Development and evaluation of a novel MR‐compatible pelvic end‐to‐end phantom

MR‐only treatment planning and MR‐IGRT leverage MRI's powerful soft tissue contrast for high‐precision radiation therapy. However, anthropomorphic MR‐compatible phantoms are currently limited. This work describes the development and evaluation of a custom‐designed, modular, pelvic end‐to‐end (PETE) MR‐compatible phantom to benchmark MR‐only and MR‐IGRT workflows. For construction considerations, subject data were assessed for phantom/skeletal geometry and internal organ kinematics to simulate average male pelvis anatomy. Various materials for the bone, bladder, and rectum were evaluated for utility within the phantom. Once constructed, PETE underwent CT‐SIM, MR‐Linac, and MR‐SIM imaging to qualitatively assess organ visibility. Scans were acquired with various bladder and rectal volumes to assess component interactions, filling capabilities, and filling reproducibility via volume and centroid differences. PETE simulates average male pelvis anatomy and comprises an acrylic body oval (height/width = 23.0/38.1 cm) and a cast‐mold urethane skeleton, with silicone balloons simulating bladder and rectum, a silicone sponge prostate, and hydrophilic poly(vinyl alcohol) foam to simulate fat/tissue separation between organs.
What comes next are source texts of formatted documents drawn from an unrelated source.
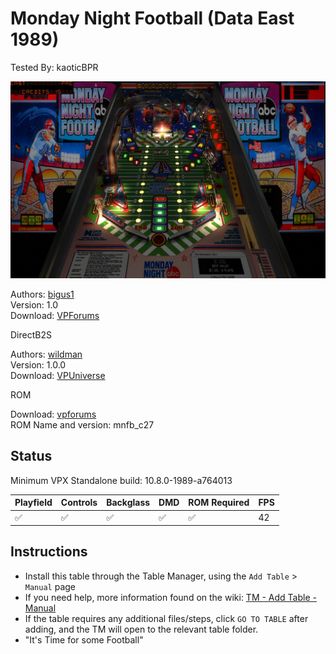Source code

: ﻿# Monday Night Football (Data East 1989)

Tested By: kaoticBPR

![Table Preview](../../images/vpx-monday-night-football-preview.jpg)

Authors: [bigus1](https://www.vpforums.org/index.php?showuser=107629)  
Version: 1.0  
Download: [VPForums](https://www.vpforums.org/index.php?s=9cc09b6e2bea6c841ac7c7621bfc7df2&app=downloads&showfile=16822)

DirectB2S

Authors: [wildman](https://vpuniverse.com/profile/5-wildman/)  
Version: 1.0.0  
Download: [VPUniverse](https://vpuniverse.com/files/file/6879-monday-night-football-data-east-1989/)

ROM

Download: [vpforums](http://www.vpforums.org/index.php?app=downloads&showfile=819)  
ROM Name and version: mnfb_c27

## Status 

Minimum VPX Standalone build: 10.8.0-1989-a764013

| Playfield | Controls | Backglass | DMD | ROM Required | FPS | 
|-----------|----------|-----------|-----|--------------|-----|
| :white_check_mark: | :white_check_mark: | :white_check_mark: | :white_check_mark: | :white_check_mark: | 42 |

## Instructions

- Install this table through the Table Manager, using the `Add Table` > `Manual` page
- If you need help, more information found on the wiki: [TM - Add Table - Manual](https://github.com/LegendsUnchained/vpx-standalone-alp4k/wiki/%5B04%5D-%F0%9F%A7%A1-TM-%E2%80%90-Other-Features#add-table---manual)
- If the table requires any additional files/steps, click `GO TO TABLE` after adding, and the TM will open to the relevant table folder.
- "It's Time for some Football"

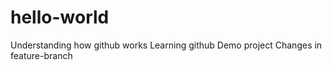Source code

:# hello-world
Understanding how github works
Learning github
Demo project
Changes in feature-branch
Access ports enable retrofitting the phantom with other inserts including point/film‐based dosimetry options. Acceptable contrast was achievable in CT‐SIM and MR‐Linac images. However, the bladder was challenging to distinguish from background in CT‐SIM. The desired contrast for T1‐weighted and T2‐weighted MR‐SIM (dark and bright bladders, respectively) was achieved. Rectum and bone exhibited no MR signal. Inputted volumes differed by <5 and <10 mL from delineated rectum (CT‐SIM) and bladder (MR‐SIM) volumes. Increasing bladder and rectal volumes induced organ displacements and shape variations. Reproduced volumes differed by <4.5 mL, with centroid displacements <1.4 mm. A point dose measurement with an MR‐compatible ion chamber in an MR‐Linac was within 1.5% of expected. A novel, modular phantom was developed with suitable materials and properties that accurately and reproducibly simulate status changes with multiple dosimetry options. Future work includes integrating more realistic organ models to further expand phantom options.